È considerato una valida alternativa terapeutica al più noto trapianto da donatore cadavere. Eppure, il trapianto di rene da vivente rappresenta solo l'11 per cento dei trapianti eseguiti in Italia ogni anno, come rivelano i dati presentati da esperti internazionali e nazionali che si sono riuniti a Roma presso la Camera dei Deputati per discutere delle potenzialità e delle criticità legate a questa tipologia di intervento.
Nel corso dell'incontro si sono analizzate problematiche etiche, legislazione in materia, tecniche chirurgiche sviluppate negli ultimi anni e riflessioni sulle scelte comunicative per proporre la donazione da vivente e vincere, così, le resistenze riscontrate nell'opinione pubblica e tra gli stessi operatori.
L'iniziativa di sensibilizzazione per i cittadini italiani e di confronto scientifico internazionale è stata realizzata grazie ai fondi raccolti dal Senato della Repubblica in occasione del Concerto di Natale dello scorso anno.

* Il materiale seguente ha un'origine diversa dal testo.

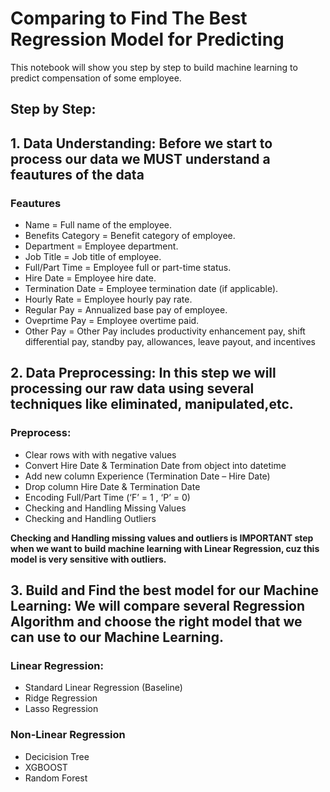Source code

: # Comparing to Find The Best Regression Model for Predicting 
This notebook will show you step by step to build machine learning to predict compensation of some employee.

## Step by Step:
## 1. Data Understanding: Before we start to process our data we MUST understand a feautures of the data
### Feautures
- Name = Full name of the employee.
- Benefits Category = Benefit category of employee.
- Department = Employee department.
- Job Title = Job title of employee.
- Full/Part Time = Employee full or part-time status.
- Hire Date = Employee hire date.
- Termination Date = Employee termination date (if applicable).
- Hourly Rate = Employee hourly pay rate.
- Regular Pay = Annualized base pay of employee.
- Oveprtime Pay = Employee overtime paid.
- Other Pay = Other Pay includes productivity enhancement pay, shift differential pay, standby pay, allowances, leave payout, and incentives

## 2. Data Preprocessing: In this step we will processing our raw data using several techniques like eliminated, manipulated,etc.
### Preprocess:
- Clear rows with with negative values
- Convert Hire Date & Termination Date from object into datetime
- Add new column Experience (Termination Date – Hire Date)
- Drop column Hire Date & Termination Date 
- Encoding Full/Part Time (‘F’ = 1 ,  ‘P’ = 0)
- Checking and Handling Missing Values
- Checking and Handling Outliers

**Checking and Handling missing values and outliers is IMPORTANT step when we want to build machine learning with Linear Regression, cuz this model is very sensitive with outliers.**

## 3. Build and Find the best model for our Machine Learning: We will compare several Regression Algorithm and choose the right model that we can use to our Machine Learning.
### Linear Regression:
- Standard Linear Regression (Baseline)
- Ridge Regression
- Lasso Regression
### Non-Linear Regression
- Decicision Tree
- XGBOOST
- Random Forest


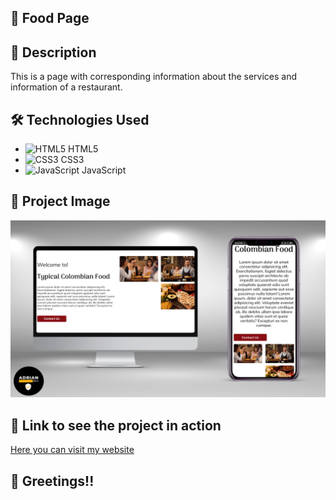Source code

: ## :rocket: Food Page

## :page_with_curl: Description

This is a page with corresponding information about the services and information of a restaurant.

## :hammer_and_wrench: Technologies Used

- ![HTML5](https://img.icons8.com/color/48/000000/html-5--v1.png) HTML5
- ![CSS3](https://img.icons8.com/color/48/000000/css3.png) CSS3
- ![JavaScript](https://img.icons8.com/color/48/000000/javascript--v1.png) JavaScript

## :camera_flash: Project Image

![My Project](https://github.com/Adrian97G/Food-Page/blob/main/img/food%20page.png)

## :link: Link to see the project in action

[Here you can visit my website](https://food-page-adrian-dev.netlify.app/)

## :wave: Greetings!!
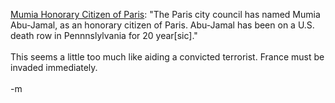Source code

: <a href="http://www.mumia2000.org/paris.html">Mumia Honorary Citizen of Paris</a>: "The Paris city council has named Mumia Abu-Jamal, as an honorary citizen of Paris. Abu-Jamal has been on a U.S. death row in Pennnslylvania for 20 year[sic]."
<br />
<br />This seems a little too much like aiding a convicted terrorist.  France must be invaded immediately.  
<br />-m
<br />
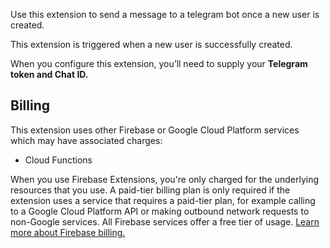 Use this extension to send a message to a telegram bot once a new user is created.

This extension is triggered when a new user is successfully created.

When you configure this extension, you’ll need to supply your **Telegram token and Chat ID.**

## Billing

This extension uses other Firebase or Google Cloud Platform services which may have associated charges:

- Cloud Functions

When you use Firebase Extensions, you're only charged for the underlying resources that you use. A paid-tier billing plan is only required if the extension uses a service that requires a paid-tier plan, for example calling to a Google Cloud Platform API or making outbound network requests to non-Google services. All Firebase services offer a free tier of usage. [Learn more about Firebase billing.](https://firebase.google.com/pricing)
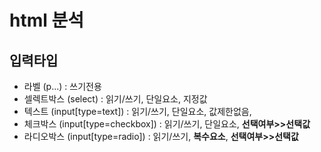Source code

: # html 분석

## 입력타입
- 라벨 (p...) : 쓰기전용
- 셀렉트박스 (select) : 읽기/쓰기, 단일요소, 지정값
- 텍스트 (input[type=text]) : 읽기/쓰기, 단일요소, 값제한없음, 
- 체크박스 (input[type=checkbox]) : 읽기/쓰기, 단일요소, **선택여부>>선택값**
- 라디오박스 (input[type=radio]) : 읽기/쓰기, **복수요소**, **선택여부>>선택값**
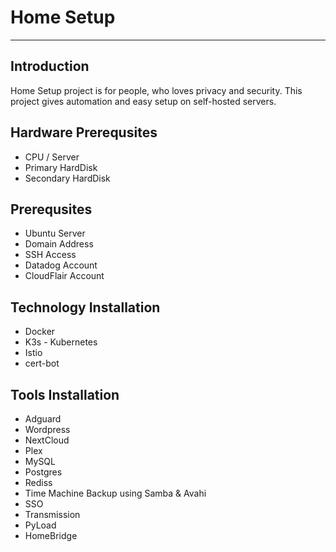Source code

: # Home Setup
---

Introduction
---

Home Setup project is for people, who loves privacy and security. This project gives automation and easy setup on self-hosted servers. 

Hardware Prerequsites
---
* CPU / Server
* Primary HardDisk
* Secondary HardDisk

Prerequsites
---
* Ubuntu Server
* Domain Address
* SSH Access
* Datadog Account
* CloudFlair Account

Technology Installation
---
* Docker
* K3s - Kubernetes
* Istio
* cert-bot

Tools Installation
---
* Adguard
* Wordpress
* NextCloud
* Plex
* MySQL
* Postgres
* Rediss
* Time Machine Backup using Samba & Avahi
* SSO
* Transmission
* PyLoad
* HomeBridge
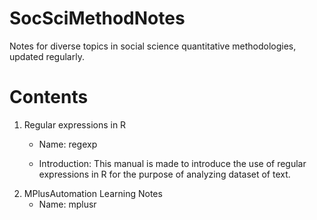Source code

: # SocSciMethodNotes

Notes for diverse topics in social science quantitative methodologies, updated regularly.

# Contents

1.  Regular expressions in R
    -   Name: regexp

    -   Introduction: This manual is made to introduce the use of regular expressions in R for the purpose of analyzing dataset of text.
2.  MPlusAutomation Learning Notes
    -   Name: mplusr
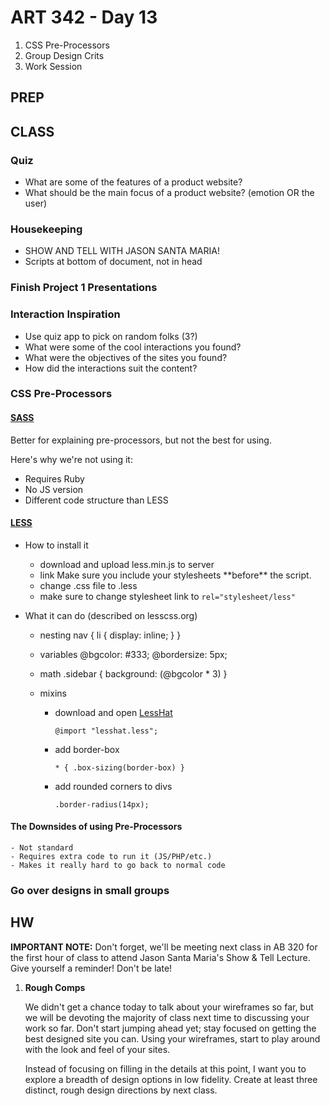 ART 342 - Day 13
=======================================

1. CSS Pre-Processors
2. Group Design Crits
3. Work Session


PREP
---------------------------------------



CLASS
---------------------------------------

### Quiz

- What are some of the features of a product website?
- What should be the main focus of a product website? (emotion OR the user)


### Housekeeping

- SHOW AND TELL WITH JASON SANTA MARIA!
- Scripts at bottom of document, not in head



### Finish Project 1 Presentations


### Interaction Inspiration
- Use quiz app to pick on random folks (3?)
- What were some of the cool interactions you found?
- What were the objectives of the sites you found?
- How did the interactions suit the content?





### CSS Pre-Processors

#### [SASS](http://sass-lang.com/guide)
Better for explaining pre-processors, but not the best for using.

Here's why we're not using it:

- Requires Ruby
- No JS version
- Different code structure than LESS


#### [LESS](http://lesscss.org/)

- How to install it
	- download and upload less.min.js to server
	- link
		<link rel="stylesheet/less" type="text/css" href="styles.less" />
		<script src="less.js" type="text/javascript"></script>
		Make sure you include your stylesheets **before** the script.
	- change .css file to .less
	- make sure to change stylesheet link to `rel="stylesheet/less"`


- What it can do (described on lesscss.org) 
	- nesting
		nav {
			li { display: inline; }
		}
	- variables
		@bgcolor: #333;
		@bordersize: 5px;

	- math
		.sidebar { background: (@bgcolor * 3) }
	
	- mixins
		- download and open [LessHat](http://lesshat.com/)
		
			`@import "lesshat.less";`
		
		- add border-box
			
			`* {
				.box-sizing(border-box)
			}`
		
		- add rounded corners to divs

			`.border-radius(14px);`





#### The Downsides of using Pre-Processors
	- Not standard
	- Requires extra code to run it (JS/PHP/etc.)
	- Makes it really hard to go back to normal code
	

### Go over designs in small groups


HW
---------------------------------------

**IMPORTANT NOTE:** Don't forget, we'll be meeting next class in AB 320 for the first hour of class to attend Jason Santa Maria's Show & Tell Lecture. Give yourself a reminder! Don't be late!

1. **Rough Comps**

	We didn't get a chance today to talk about your wireframes so far, but we will be devoting the majority of class next time to discussing your work so far. Don't start jumping ahead yet; stay focused on getting the best designed site you can. Using your wireframes, start to play around with the look and feel of your sites. 
	
	Instead of focusing on filling in the details at this point, I want you to explore a breadth of design options in low fidelity. Create at least three distinct, rough design directions by next class.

«L'incremento dei trapianti di rene da vivente e la promozione di questa scelta terapeutica rappresentano nel loro insieme un obiettivo strategico della Rete Nazionale Trapianti anche nell'ottica di un progressivo aumento dell'aspettativa di vita della popolazione italiana e di un conseguente innalzamento dell'età media dei donatori per quanto concerne il prelievo di organi da cadavere», ha dichiarato Alessandro Nanni Costa, direttore del Centro Nazionale Trapianti. Il trapianto da vivente, quindi, costituisce un'alternativa efficace.
«Nel nostro Paese la regolamentazione giuridica del trapianto di rene da vivente (legge 26 giugno 1967, n. 458) - dichiara Lorenzo D'Avack, Vice Presidente Vicario del Comitato Nazionale di Bioetica - si ispira a questi criteri e principi ed è stata costruita come esplicita deroga all'articolo 5 del vigente Codice civile che vieta ogni atto di disposizione del proprio corpo qualora ne possa derivare un danno biologico permanente e qualora sia contrario al buon costume e all'ordine pubblico. La normativa autorizza la donazione e il trapianto di rene sia tra consanguinei che fra estranei affettivamente collegati, qualora i primi non siano reperibili, ma non esclude la possibilità che vi possano essere casi di donazione di rene anche fra persone totalmente estranee come nel caso della donazione samaritana e della donazione cross-over».
«Nel complesso l'intero procedimento è circondato da una serie di cautele normative - conclude D'Avack - allo scopo di garantire la partecipazione libera e consapevole dei potenziali donatori e la concreta realizzazione di interessi solidaristici con esclusione di finalità di lucro (registro dei possibili donatori, valutazione da parte di un collegio medico dell'idoneità fisica e psichica del donatore, controllo e autorizzazione data dal Tribunale)».
A chi spetta, dunque, il compito di proporre, al malato e alla sua famiglia, la possibilità di eseguire un trapianto da vivente? «La vicenda della donazione e del trapianto - dice Alessandra Feltrin, responsabile Area Psicologia e Formazione del Centro Regionale Trapianti Veneto - ci mette di fronte alle storie delle persone, alle prese con le biografie familiari; ci dà il potere di influenzarle, modificando gli equilibri tra i vari componenti, i bisogni e le aspettative reciproche, a volte la qualità delle relazioni. Questa consapevolezza ci darà la misura del compito che abbiamo di fronte e dell'importanza di individuare e attuare strategie di assistenza e accompagnamento adeguate».
La strada da fare, però, è ancora lunga. «L'insufficiente informazione dei medici, dei pazienti e dei potenziali donatori; la fase di preparazione molto lunga necessaria per la valutazione della potenziale coppia donatore/ricevente e l'estrema tutela del donatore sono solo alcune delle ragioni che impediscono un reale sviluppo di questo programma nel nostro paese» ha dichiarato Paolo Rigotti, responsabile della SSD Trapianti Rene e Pancreas del Dipartimento di Chirurgia generale e trapianti d'Organo Azienda Ospedaliera di Padova.
Eppure l'Italia è anche il paese in cui è sviluppato e di alto livello il programma pediatrico. «Il trapianto renale è certamente anche in età pediatrica una pratica consolidata - dichiara Luca Dello Strologo, responsabile del Dipartimento di Nefrologia e Urologia Pediatrica dell'Ospedale Bambino Gesù -. Per quanto i tempi di attesa in lista non siano lunghi come per l'adulto, la permanenza in dialisi per un bambino è vissuta con estrema difficoltà.